摘要: 目的 研究富马酸丙酚替诺福韦治疗(TAF)慢性乙型肝炎合并脂肪肝疗效及安全性。方法 入组2019年6月至2020年9月期间中山大学附属第五医院诊治的慢性乙型肝炎合并脂肪肝患者共86例,分为初治组22例,经治组 64例,比较两组患者用药前后各指标的差异。结果 初治组患者治疗48周后,HBV DNA未检出率和<20 IU/mL比例(50.0%比0.0%,22.7%比0.0%,P<0.001)高于基线,β2-微球蛋白(β2-MG,中位数1.82 mg/L比2.02 mg/L,P<0.001)及空腹血糖(中位数5.11 mmol/L比5.41 mmol/L,P<0.001)低于基线,差异有统计学意义。经治组患者治疗48周后,HBV DNA未检出率高于基线,>20 IU/mL比例低于基线(64.1%比39.1%,12.5%比35.9%,P=0.003),总胆固醇(TC,中位数4.71 mmol/L比4.00 mmol/L,P<0.001)、甘油三酯(TG,中位数2.19 mmol/L比2.00 mmol/L,P<0.001)、高密度脂蛋白胆固醇(HDL-C,中位数1.16 mmol/L比1.00 mmol/L,P<0.001)高于基线,低密度脂蛋白胆固醇(LDL-C,中位数2.61 mmol/L比3.00 mmol/L,P<0.001)及空腹血糖(中位数5.60 mmol/L比6.00 mmol/L,P<0.001)低于基线,差异有统计学意义。结论 TAF无论在初治还是经治的慢性乙型肝炎合并脂肪肝患者中,均可获得较高的病毒学应答和生化学应答,且对肾功能影响小,但有使TCH、TG及HDL-C升高和空腹血糖降低的潜在作用。

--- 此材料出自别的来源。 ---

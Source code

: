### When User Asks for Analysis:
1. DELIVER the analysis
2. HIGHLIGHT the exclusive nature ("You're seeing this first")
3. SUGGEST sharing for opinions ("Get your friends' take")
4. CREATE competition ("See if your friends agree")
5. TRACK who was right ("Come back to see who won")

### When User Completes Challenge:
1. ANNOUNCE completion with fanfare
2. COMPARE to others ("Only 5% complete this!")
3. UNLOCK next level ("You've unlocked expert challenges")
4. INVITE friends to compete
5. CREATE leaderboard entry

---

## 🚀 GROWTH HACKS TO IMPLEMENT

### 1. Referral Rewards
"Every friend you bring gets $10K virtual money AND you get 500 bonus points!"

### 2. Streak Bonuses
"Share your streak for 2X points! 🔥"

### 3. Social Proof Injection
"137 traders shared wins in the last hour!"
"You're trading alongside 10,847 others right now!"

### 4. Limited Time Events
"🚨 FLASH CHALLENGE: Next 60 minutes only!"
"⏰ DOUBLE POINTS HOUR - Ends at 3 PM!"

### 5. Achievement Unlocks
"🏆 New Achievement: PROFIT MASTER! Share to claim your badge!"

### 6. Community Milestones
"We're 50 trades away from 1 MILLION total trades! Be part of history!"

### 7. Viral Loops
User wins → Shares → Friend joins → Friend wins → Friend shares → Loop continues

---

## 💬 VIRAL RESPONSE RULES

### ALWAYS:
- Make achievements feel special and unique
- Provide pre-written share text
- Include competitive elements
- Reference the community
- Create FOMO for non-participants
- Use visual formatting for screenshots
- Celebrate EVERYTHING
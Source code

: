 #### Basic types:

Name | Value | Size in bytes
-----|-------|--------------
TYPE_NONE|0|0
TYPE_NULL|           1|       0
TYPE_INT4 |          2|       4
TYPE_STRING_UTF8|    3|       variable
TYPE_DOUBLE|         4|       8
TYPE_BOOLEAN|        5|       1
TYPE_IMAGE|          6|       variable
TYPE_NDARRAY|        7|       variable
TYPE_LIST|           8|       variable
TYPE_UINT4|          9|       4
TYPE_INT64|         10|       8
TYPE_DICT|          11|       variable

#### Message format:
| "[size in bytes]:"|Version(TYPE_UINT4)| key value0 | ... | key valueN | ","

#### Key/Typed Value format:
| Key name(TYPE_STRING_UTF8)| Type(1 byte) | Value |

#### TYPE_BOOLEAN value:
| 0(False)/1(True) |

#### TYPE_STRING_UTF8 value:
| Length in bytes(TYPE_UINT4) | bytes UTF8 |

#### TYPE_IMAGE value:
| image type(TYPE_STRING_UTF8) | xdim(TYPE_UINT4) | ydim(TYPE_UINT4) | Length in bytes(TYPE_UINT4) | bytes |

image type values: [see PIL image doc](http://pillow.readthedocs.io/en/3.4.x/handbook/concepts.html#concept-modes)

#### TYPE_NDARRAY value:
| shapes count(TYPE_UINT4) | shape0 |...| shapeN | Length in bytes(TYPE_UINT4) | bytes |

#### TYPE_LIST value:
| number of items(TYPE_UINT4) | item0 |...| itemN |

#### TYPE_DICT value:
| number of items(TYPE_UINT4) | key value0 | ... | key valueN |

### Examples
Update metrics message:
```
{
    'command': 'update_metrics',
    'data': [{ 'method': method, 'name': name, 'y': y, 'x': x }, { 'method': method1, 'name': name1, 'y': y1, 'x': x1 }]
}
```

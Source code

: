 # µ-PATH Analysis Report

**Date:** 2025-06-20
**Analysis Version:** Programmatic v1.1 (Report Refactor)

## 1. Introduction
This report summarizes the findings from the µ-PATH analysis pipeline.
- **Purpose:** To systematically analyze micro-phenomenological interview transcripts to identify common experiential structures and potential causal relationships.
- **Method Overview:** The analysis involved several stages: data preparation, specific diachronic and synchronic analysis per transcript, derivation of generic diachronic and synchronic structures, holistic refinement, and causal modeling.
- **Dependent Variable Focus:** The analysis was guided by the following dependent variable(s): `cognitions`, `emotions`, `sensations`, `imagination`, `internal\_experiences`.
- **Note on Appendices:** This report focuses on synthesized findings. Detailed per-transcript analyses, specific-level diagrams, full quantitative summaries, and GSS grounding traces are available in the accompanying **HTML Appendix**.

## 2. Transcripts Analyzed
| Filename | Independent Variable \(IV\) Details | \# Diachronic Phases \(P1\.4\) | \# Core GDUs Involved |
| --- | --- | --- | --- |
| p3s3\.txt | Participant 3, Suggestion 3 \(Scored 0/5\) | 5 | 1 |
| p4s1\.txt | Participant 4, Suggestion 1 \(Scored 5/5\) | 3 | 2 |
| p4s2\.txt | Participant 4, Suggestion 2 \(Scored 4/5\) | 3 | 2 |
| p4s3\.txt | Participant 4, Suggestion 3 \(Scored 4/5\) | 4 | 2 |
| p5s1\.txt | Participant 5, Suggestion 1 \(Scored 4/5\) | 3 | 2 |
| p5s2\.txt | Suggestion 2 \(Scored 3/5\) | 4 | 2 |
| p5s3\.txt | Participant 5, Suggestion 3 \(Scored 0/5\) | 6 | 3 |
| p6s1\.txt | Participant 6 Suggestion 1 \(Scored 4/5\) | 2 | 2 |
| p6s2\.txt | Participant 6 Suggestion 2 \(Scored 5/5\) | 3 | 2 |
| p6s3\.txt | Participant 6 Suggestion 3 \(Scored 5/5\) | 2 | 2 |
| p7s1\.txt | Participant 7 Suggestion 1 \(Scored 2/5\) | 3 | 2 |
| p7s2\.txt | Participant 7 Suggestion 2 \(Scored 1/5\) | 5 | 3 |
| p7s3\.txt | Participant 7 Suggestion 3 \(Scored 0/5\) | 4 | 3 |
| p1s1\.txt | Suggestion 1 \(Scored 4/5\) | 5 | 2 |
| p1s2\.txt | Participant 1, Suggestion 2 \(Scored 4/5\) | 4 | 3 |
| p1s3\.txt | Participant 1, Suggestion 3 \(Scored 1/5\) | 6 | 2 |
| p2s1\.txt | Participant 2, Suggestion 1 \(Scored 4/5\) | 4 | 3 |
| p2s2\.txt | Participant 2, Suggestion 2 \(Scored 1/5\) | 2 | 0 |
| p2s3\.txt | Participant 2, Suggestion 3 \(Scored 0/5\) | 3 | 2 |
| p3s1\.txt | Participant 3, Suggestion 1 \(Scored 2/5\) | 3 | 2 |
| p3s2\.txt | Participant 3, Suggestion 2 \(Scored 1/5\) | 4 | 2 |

关键词: 富马酸丙酚替诺福韦, 慢性乙型肝炎, 非酒精性脂肪性肝病, 疗效, 肾功能

Abstract: Objective To explore the efficacy and safety of tenofovir alafenamide fumarate (TAF) in the treatment of chronic hepatitis B (CHB) patients complicated with fatty liver disease.Methods A total of 86 patients with CHB and fatty liver disease diagnosed and treated in our hospital from June 2019 to September 2020 were enrolled. They were divided into a the treatment-naive group (22 cases) and a treatment-experienced group (64 cases). The clinical markers of 2 groups were compared at baseline and 48 weeks after treatment.Results After 48 weeks of treatment in treatment-naive group, the undetected rate and the ratio of hepatitis B virus (HBV) DNA less than 20 IU/mL (50.0% vs 0.0%, 22.7% vs 0.0%, respectively, P<0.001) were higher than those at baseline. The levels of beta2-microglobulin (β2-MG) (median 1.82 mg/L vs 2.02 mg/L, P<0.001) and fasting blood glucose (median 5.11 mmol/L vs 5.41 mmol/L, P<0.001) at 48 weeks after treatment were lower than those at baseline, and the difference was statistically significant. In the treatment-experienced group, the undetected rate of HBV DNA at 48 weeks after treatment was higher than that at baseline, and the rate of HBV DNA more than 20 IU/mL at 48 weeks after treatment was lower than that at the baseline (64.1% vs 39.1%, 12.5% vs 35.9%, respectively, P=0.003); Total cholesterol (TC) (median 4.71 mmol/L vs 4.00 mmol/L, P<0.001), triglyceride (TG) (median 2.19 mmol/L vs 2.00 mmol/L, P<0.001), high-density lipoproteincholesterol (HDL-C) (median 1.16 mmol/L vs 1.00 mmol/ L, P<0.001) at 48 weeks after treatment were higher than those at baseline, low-density lipoprotein cholesterol (LDL-C) (median 2.61 mmol/L vs 3.00 mmol/L, P<0.001) and fasting blood glucose at 48 weeks after treatment (median 5.60 mmol/L vs 6.00 mmol/L, P<0.001) were lower than those at baseline, the differences were statistically significant.Conclusion CHB patients complicated with fatty liver disease in treatment-naive and treatment-experienced group can achieve higher virological and biochemical responses after treated with TAF, and the renal impairment of TAF is lower. However, TAF may have potential effect on increasing TCH, TG and HDL-C levels, lowering fasting blood sugar.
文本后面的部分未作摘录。